*EXERCISE OBJECTIVE*
From the data below, return each line in which the string "that" is found.
*** RECORD EXCERPTS ***
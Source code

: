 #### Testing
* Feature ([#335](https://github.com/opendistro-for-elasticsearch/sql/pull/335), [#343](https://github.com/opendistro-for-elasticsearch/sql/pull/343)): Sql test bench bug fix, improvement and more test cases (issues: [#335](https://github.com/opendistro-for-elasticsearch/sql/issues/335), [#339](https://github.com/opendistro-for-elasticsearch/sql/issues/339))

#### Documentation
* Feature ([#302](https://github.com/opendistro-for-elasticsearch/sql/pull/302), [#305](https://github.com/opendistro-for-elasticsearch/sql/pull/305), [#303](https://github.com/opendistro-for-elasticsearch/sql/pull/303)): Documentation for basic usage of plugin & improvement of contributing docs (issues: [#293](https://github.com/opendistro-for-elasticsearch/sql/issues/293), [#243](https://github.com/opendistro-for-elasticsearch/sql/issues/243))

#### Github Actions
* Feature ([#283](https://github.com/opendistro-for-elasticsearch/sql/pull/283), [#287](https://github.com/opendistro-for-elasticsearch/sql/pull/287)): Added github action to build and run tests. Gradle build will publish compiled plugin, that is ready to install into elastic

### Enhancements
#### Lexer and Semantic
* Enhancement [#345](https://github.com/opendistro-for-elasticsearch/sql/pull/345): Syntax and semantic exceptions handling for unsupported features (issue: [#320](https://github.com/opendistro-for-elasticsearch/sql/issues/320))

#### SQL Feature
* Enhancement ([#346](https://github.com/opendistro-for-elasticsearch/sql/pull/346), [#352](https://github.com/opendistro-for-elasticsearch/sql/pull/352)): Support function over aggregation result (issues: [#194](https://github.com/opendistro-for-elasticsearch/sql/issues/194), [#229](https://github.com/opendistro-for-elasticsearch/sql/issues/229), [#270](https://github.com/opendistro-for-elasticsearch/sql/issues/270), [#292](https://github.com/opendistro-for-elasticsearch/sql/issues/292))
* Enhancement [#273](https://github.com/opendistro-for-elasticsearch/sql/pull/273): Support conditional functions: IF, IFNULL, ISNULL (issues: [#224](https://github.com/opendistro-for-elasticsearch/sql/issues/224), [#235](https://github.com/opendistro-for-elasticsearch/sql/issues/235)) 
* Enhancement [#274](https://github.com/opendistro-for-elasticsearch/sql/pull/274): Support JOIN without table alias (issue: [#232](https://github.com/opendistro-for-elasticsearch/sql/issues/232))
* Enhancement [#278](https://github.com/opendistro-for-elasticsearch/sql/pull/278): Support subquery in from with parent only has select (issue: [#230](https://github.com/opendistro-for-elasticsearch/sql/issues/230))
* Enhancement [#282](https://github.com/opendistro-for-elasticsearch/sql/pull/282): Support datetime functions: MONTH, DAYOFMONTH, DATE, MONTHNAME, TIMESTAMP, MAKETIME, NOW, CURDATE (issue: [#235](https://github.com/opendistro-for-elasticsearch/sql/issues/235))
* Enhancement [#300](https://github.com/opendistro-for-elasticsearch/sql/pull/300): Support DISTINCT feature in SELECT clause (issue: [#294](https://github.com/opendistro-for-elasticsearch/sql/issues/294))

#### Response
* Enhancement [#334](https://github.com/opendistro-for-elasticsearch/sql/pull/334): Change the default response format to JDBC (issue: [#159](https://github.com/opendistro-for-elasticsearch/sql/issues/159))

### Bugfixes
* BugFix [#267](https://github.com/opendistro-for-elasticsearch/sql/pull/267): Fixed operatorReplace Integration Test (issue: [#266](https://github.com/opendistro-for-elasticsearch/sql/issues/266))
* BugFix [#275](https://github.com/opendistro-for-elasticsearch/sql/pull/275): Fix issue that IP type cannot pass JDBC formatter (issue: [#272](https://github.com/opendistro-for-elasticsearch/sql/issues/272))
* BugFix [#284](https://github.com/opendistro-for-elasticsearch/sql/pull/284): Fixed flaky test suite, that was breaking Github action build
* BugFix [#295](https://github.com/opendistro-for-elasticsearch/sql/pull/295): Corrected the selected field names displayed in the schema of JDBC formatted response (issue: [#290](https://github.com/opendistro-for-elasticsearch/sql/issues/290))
*** End of RECORD EXCERPTS ***
*FINISHED EXERCISE*
* Feature ([#283](https://github.com/opendistro-for-elasticsearch/sql/pull/283), [#287](https://github.com/opendistro-for-elasticsearch/sql/pull/287)): Added github action to build and run tests. Gradle build will publish compiled plugin, that is ready to install into elastic
* BugFix [#275](https://github.com/opendistro-for-elasticsearch/sql/pull/275): Fix issue that IP type cannot pass JDBC formatter (issue: [#272](https://github.com/opendistro-for-elasticsearch/sql/issues/272))
* BugFix [#284](https://github.com/opendistro-for-elasticsearch/sql/pull/284): Fixed flaky test suite, that was breaking Github action build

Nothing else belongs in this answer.